Aliza Le Roux
University of The Free State — Qwaqwa Campus
At the end of a rather dry summer (Nov 2018-Feb 2019), we finally found the time to start playing with our new equipment — four new song meters! As we have extremely high winds in our mountains, I first wanted to test microphone gain settings before going to the wetland itself. For a few days, I therefore hid a song meter near our campus dam, and picked up a lovely array of warblers. To my surprise, I also picked up traffic noise from a fair distance away!
This try-out gave me the confidence to deploy our camera traps in the wetland itself.

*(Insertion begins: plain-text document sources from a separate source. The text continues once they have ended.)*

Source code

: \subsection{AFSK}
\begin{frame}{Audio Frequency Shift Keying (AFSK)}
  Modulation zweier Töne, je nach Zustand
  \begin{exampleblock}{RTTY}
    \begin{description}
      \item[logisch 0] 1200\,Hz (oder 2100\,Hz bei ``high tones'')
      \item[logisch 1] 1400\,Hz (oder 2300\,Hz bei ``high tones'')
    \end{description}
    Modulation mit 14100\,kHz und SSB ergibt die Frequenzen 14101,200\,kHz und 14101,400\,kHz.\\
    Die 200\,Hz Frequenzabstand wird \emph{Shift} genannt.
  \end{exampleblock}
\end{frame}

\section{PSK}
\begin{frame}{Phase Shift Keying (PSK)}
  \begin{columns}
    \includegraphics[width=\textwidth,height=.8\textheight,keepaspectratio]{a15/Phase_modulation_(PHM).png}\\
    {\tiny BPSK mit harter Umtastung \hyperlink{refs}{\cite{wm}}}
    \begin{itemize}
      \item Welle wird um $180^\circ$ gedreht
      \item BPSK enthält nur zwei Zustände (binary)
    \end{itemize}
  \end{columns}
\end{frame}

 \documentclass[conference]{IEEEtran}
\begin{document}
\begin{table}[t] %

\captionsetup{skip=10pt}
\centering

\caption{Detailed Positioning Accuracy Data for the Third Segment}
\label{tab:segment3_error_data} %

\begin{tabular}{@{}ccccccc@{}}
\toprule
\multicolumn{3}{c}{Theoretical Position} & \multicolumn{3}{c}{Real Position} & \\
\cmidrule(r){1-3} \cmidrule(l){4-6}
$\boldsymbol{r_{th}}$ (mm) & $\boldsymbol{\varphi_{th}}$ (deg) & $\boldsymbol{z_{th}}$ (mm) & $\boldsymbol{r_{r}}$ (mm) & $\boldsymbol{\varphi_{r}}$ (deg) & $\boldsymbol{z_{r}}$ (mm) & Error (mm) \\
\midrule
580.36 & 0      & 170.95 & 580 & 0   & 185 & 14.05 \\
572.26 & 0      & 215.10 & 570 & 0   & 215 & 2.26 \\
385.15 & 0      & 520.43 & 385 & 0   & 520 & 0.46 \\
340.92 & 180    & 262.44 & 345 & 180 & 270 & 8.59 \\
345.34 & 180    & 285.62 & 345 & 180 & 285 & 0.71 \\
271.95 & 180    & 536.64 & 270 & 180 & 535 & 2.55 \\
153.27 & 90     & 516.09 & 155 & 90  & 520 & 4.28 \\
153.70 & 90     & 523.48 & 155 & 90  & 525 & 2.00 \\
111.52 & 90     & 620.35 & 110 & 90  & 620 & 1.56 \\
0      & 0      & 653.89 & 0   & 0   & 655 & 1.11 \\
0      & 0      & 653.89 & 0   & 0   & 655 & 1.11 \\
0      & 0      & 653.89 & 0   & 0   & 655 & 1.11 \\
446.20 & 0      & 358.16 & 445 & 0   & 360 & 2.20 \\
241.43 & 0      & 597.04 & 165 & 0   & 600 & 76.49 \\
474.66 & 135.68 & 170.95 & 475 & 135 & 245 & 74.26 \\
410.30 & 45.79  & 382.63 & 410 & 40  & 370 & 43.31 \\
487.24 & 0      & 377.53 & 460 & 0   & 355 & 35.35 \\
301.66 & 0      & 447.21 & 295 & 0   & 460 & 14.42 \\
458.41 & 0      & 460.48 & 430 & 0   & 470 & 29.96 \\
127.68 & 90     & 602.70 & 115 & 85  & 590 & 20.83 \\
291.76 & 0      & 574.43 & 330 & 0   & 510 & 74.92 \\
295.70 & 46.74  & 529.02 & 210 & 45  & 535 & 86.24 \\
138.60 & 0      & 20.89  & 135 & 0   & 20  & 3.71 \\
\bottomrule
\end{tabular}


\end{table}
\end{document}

A friend and I took an afternoon off and dug poles in the wetland using a soil corer and quite a bit of muscle power! Who knew how solid the clay-rich soil would be!
We put up our song meters in four likely-looking spots in the wetlands and let them roll for about 10 days, on a schedule of 20 minutes on, 40 minutes off, just to see how things might change over time. Sadly, I have not had a chance to look at these data at all, and we’ve been a bit afraid of putting up song meters in winter (fires regularly blast through the grassland).
But, the good news is that I’ve found some collaborators with expertise in Kaleidoscope, and they should be able to help me get over the learning curve when it comes to analysis. The best news is that these collaborators are in Japan. I see sushi in my near future!
Our data collection for the spring-summer transition in the wetlands in Golden Gate Highlands National Park was going extremely well. Starting in early September, we’ve been placing camera traps at distances of about 250m apart, moving them every two weeks to create a “rolling grid” of song meters that would hopefully describe all the diversity of songs we’d hear in the Kleinspruit wetland. We’d listen to some of the recordings and it’s an absolute smorgasbord of sounds. Delightful!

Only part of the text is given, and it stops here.